__Your assignment__: Two lines mark the range in the entries below: the one holding "Data requires often" and the one holding "One family of". Set down those two and all lines between them, exactly.
Top of Records to use
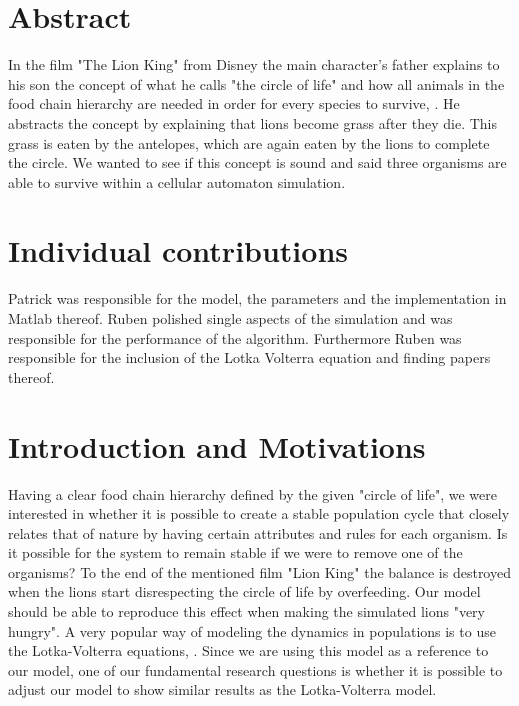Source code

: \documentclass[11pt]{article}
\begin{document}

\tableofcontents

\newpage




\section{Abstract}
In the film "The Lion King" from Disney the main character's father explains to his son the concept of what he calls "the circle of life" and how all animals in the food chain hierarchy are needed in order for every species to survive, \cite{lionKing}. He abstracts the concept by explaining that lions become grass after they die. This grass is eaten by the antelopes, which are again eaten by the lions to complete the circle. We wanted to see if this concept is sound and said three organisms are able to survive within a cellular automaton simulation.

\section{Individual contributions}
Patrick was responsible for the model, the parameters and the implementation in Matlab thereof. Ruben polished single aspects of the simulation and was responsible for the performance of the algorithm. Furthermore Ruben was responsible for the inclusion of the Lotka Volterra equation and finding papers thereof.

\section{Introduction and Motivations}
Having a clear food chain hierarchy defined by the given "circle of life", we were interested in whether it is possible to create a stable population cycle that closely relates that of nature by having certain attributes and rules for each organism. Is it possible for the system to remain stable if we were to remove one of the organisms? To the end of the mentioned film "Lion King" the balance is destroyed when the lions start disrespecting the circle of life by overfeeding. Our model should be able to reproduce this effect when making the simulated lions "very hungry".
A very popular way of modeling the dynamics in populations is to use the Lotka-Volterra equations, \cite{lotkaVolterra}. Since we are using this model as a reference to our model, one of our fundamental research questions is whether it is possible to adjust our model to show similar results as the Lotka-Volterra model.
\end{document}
Bottom of Records to use
Top of Records to use
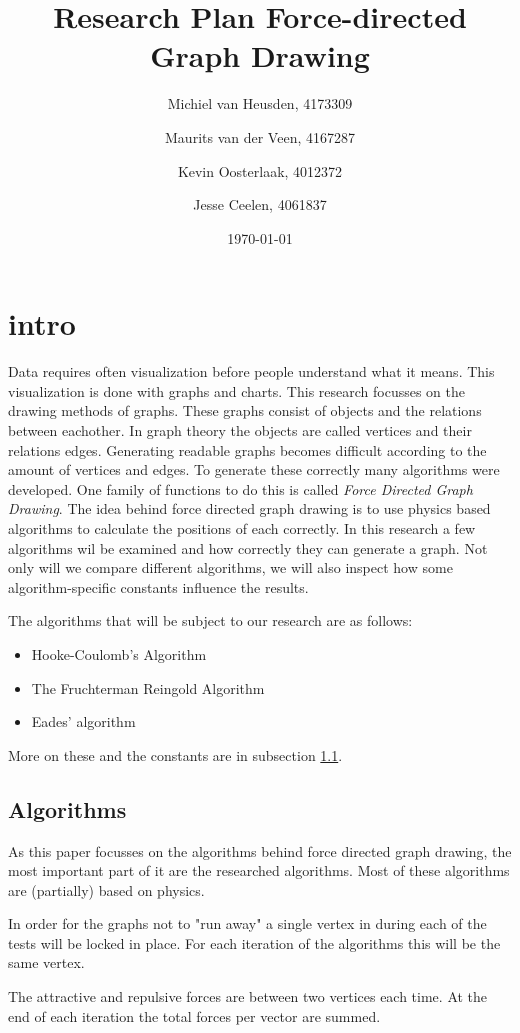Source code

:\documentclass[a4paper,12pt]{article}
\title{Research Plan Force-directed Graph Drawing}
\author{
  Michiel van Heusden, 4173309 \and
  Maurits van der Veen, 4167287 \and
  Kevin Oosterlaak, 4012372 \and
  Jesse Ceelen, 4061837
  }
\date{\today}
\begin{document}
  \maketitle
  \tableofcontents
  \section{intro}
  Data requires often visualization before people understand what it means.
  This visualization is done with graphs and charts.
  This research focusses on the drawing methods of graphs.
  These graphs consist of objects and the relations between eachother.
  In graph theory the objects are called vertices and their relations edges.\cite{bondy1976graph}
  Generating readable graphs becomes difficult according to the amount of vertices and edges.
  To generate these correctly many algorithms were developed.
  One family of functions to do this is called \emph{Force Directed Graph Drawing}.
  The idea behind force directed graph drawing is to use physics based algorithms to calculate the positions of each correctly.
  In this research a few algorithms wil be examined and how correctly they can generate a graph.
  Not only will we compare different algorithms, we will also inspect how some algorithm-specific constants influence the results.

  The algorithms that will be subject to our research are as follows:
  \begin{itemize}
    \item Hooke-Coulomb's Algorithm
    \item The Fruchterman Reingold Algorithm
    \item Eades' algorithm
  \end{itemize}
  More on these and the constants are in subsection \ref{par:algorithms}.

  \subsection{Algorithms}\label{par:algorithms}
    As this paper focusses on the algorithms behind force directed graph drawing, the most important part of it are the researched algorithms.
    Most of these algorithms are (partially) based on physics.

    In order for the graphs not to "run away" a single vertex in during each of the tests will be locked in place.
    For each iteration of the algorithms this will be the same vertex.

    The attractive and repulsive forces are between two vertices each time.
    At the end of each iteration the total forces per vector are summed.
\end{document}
Bottom of Records to use
__Reply to the exercise__:
  Data requires often visualization before people understand what it means.
  This visualization is done with graphs and charts.
  This research focusses on the drawing methods of graphs.
  These graphs consist of objects and the relations between eachother.
  In graph theory the objects are called vertices and their relations edges.\cite{bondy1976graph}
  Generating readable graphs becomes difficult according to the amount of vertices and edges.
  To generate these correctly many algorithms were developed.
  One family of functions to do this is called \emph{Force Directed Graph Drawing}.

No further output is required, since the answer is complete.